## RECORDS FOR PROCESSING:

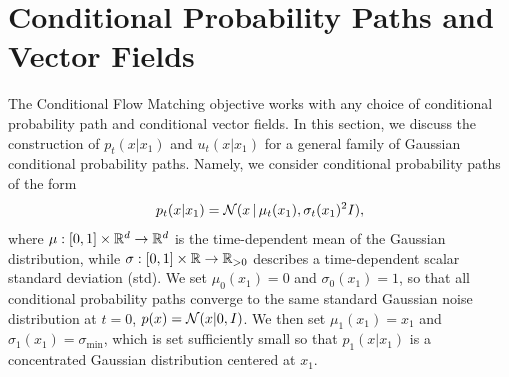 \documentclass{article}
\begin{document}



\section{Conditional Probability Paths and Vector Fields}
\label{sec:cond_paths}

The Conditional Flow Matching objective works with any choice of conditional probability path and conditional vector fields. In this section, we discuss the construction of $p_t(x \vert x_1)$ and $u_t(x \vert x_1)$ for a general family of Gaussian conditional probability paths. 
Namely, we consider conditional probability paths of the form
\begin{equation}\label{e:pt_gau}
    p_t(x\vert x_1) = {\mathcal{N}}(x\, \vert\, \mu_t(x_1), \sigma_t(x_1)^2 I ),
\end{equation}
where $\mu:[0,1]\times \mathbb R^d\rightarrow \mathbb R^d$ is the time-dependent mean of the Gaussian distribution, while $\sigma:[0,1]\times\mathbb R\rightarrow \mathbb R_{>0}$ describes a time-dependent scalar standard deviation (std).
%
We set $\mu_0(x_1) = 0$ and $\sigma_0(x_1) = 1$, so that all conditional probability paths converge to the same standard Gaussian noise distribution at $t=0$, $p(x)={\mathcal{N}}(x|0,I)$. We then set $\mu_1(x_1)=x_1$ and $\sigma_1(x_1)=\sigma_\text{min}$, which is set sufficiently small so that $p_1(x \vert x_1)$ is a concentrated Gaussian distribution centered at $x_1$.
\end{document}
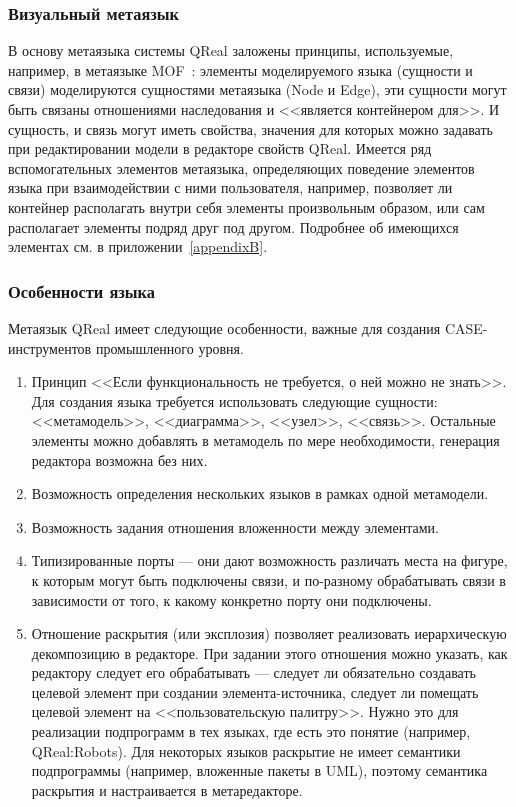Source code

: \subsubsection{Визуальный метаязык}
В основу метаязыка системы QReal заложены принципы, используемые, например, в метаязыке MOF~\cite{mof}: 
элементы моделируемого языка (сущности и связи) моделируются сущностями метаязыка 
(Node и Edge), эти сущности могут быть связаны отношениями наследования и <<является контейнером для>>. 
И сущность, и связь могут иметь свойства, значения для которых можно задавать при 
редактировании модели в редакторе свойств QReal. Имеется ряд вспомогательных элементов 
метаязыка, определяющих поведение элементов языка при взаимодействии с ними пользователя, 
например, позволяет ли контейнер располагать внутри себя элементы произвольным образом, 
или сам располагает элементы подряд друг под другом. Подробнее об имеющихся элементах 
см. в приложении~\ref{appendixB}.

\subsubsection{Особенности языка}
Метаязык QReal имеет следующие особенности, важные для создания CASE-инструментов 
промышленного уровня.

\begin{enumerate}
	\item Принцип <<Если функциональность не требуется, о ней можно не знать>>. Для создания
		языка требуется использовать следующие сущности: <<метамодель>>, <<диаграмма>>,
		<<узел>>, <<связь>>. Остальные элементы можно добавлять в метамодель по мере необходимости,
		генерация редактора возможна без них.
	\item Возможность определения нескольких языков в рамках одной метамодели. 
	\item Возможность задания отношения вложенности между элементами.
	\item Типизированные порты --- они дают возможность различать места на фигуре, к которым 
		могут быть подключены связи, и по-разному обрабатывать связи в зависимости от 
		того, к какому конкретно порту они подключены.
	\item Отношение раскрытия (или эксплозия) позволяет реализовать иерархическую декомпозицию
		в редакторе. При задании этого отношения можно указать, как редактору следует его 
		обрабатывать --- следует ли обязательно создавать целевой элемент при создании 
		элемента-источника, следует ли помещать целевой элемент на <<пользовательскую палитру>>.
		Нужно это для реализации подпрограмм в тех языках, где есть это понятие (например, QReal:Robots).
		Для некоторых языков раскрытие не имеет семантики подпрограммы (например, вложенные пакеты
		в UML), поэтому семантика раскрытия и настраивается в метаредакторе.
\end{enumerate}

## EXERCISE DESCRIPTION:
Exactly reproduce the lines that run from the first line of the listing above to the line containing "элементы моделируемого языка", including both; omit the pictures.

## TASK SOLUTION:
 \documentclass{article}
\begin{document}



\section{Conditional Probability Paths and Vector Fields}
\label{sec:cond_paths}

The Conditional Flow Matching objective works with any choice of conditional probability path and conditional vector fields. In this section, we discuss the construction of $p_t(x \vert x_1)$ and $u_t(x \vert x_1)$ for a general family of Gaussian conditional probability paths. 
Namely, we consider conditional probability paths of the form
\begin{equation}\label{e:pt_gau}
    p_t(x\vert x_1) = {\mathcal{N}}(x\, \vert\, \mu_t(x_1), \sigma_t(x_1)^2 I ),
\end{equation}
where $\mu:[0,1]\times \mathbb R^d\rightarrow \mathbb R^d$ is the time-dependent mean of the Gaussian distribution, while $\sigma:[0,1]\times\mathbb R\rightarrow \mathbb R_{>0}$ describes a time-dependent scalar standard deviation (std).
%
We set $\mu_0(x_1) = 0$ and $\sigma_0(x_1) = 1$, so that all conditional probability paths converge to the same standard Gaussian noise distribution at $t=0$, $p(x)={\mathcal{N}}(x|0,I)$. We then set $\mu_1(x_1)=x_1$ and $\sigma_1(x_1)=\sigma_\text{min}$, which is set sufficiently small so that $p_1(x \vert x_1)$ is a concentrated Gaussian distribution centered at $x_1$.
\end{document}
Source code

: \subsubsection{Визуальный метаязык}
В основу метаязыка системы QReal заложены принципы, используемые, например, в метаязыке MOF~\cite{mof}: 
элементы моделируемого языка (сущности и связи) моделируются сущностями метаязыка 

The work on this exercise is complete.